- _Task item_
From the entries that follow, copy every line with the word "elements".

☆ ☆ ☆

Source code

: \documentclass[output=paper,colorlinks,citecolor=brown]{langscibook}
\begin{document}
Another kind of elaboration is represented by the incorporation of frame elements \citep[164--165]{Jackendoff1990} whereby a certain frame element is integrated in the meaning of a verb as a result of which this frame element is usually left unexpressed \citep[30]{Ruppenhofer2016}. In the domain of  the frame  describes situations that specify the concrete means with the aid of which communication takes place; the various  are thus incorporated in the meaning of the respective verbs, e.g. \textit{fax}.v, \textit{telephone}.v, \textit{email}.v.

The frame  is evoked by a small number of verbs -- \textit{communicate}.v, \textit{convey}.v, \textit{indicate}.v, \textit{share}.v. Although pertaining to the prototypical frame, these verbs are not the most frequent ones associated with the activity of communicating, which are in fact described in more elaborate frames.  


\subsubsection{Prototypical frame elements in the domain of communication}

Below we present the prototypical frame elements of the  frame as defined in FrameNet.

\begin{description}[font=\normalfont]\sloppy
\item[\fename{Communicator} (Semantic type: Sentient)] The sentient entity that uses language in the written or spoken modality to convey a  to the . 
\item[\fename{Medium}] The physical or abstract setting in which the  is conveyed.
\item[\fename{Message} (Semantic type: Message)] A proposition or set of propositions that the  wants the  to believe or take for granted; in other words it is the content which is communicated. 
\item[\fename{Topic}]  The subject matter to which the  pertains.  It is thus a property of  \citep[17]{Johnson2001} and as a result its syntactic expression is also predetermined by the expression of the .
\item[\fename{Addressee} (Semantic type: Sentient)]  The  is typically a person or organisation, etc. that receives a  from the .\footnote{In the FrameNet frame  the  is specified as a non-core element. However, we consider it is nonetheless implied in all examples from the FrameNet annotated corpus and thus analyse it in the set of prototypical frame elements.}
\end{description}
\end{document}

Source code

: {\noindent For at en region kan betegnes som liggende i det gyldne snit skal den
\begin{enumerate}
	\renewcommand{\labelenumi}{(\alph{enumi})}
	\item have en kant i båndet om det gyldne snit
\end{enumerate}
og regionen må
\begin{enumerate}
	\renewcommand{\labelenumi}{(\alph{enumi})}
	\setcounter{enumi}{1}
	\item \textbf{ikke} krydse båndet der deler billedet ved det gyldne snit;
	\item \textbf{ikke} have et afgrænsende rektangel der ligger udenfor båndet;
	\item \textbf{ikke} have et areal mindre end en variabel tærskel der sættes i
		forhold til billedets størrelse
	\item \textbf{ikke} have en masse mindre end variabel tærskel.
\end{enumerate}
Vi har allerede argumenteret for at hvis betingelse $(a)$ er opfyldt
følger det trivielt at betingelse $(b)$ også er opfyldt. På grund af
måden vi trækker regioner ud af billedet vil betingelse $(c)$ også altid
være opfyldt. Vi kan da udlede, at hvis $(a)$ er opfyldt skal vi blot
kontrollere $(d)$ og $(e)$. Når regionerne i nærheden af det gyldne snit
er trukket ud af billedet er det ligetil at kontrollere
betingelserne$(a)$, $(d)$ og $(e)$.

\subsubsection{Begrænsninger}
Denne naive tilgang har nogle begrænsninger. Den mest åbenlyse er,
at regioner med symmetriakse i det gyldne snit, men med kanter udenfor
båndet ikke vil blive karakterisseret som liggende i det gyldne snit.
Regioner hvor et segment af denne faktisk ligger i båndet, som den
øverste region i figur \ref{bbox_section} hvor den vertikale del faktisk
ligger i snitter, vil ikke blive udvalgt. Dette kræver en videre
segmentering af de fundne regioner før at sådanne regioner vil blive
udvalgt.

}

☆ ☆ ☆

- _Result_
Another kind of elaboration is represented by the incorporation of frame elements \citep[164--165]{Jackendoff1990} whereby a certain frame element is integrated in the meaning of a verb as a result of which this frame element is usually left unexpressed \citep[30]{Ruppenhofer2016}. In the domain of  the frame  describes situations that specify the concrete means with the aid of which communication takes place; the various  are thus incorporated in the meaning of the respective verbs, e.g. \textit{fax}.v, \textit{telephone}.v, \textit{email}.v.
\subsubsection{Prototypical frame elements in the domain of communication}
Below we present the prototypical frame elements of the  frame as defined in FrameNet.
\item[\fename{Addressee} (Semantic type: Sentient)]  The  is typically a person or organisation, etc. that receives a  from the .\footnote{In the FrameNet frame  the  is specified as a non-core element. However, we consider it is nonetheless implied in all examples from the FrameNet annotated corpus and thus analyse it in the set of prototypical frame elements.}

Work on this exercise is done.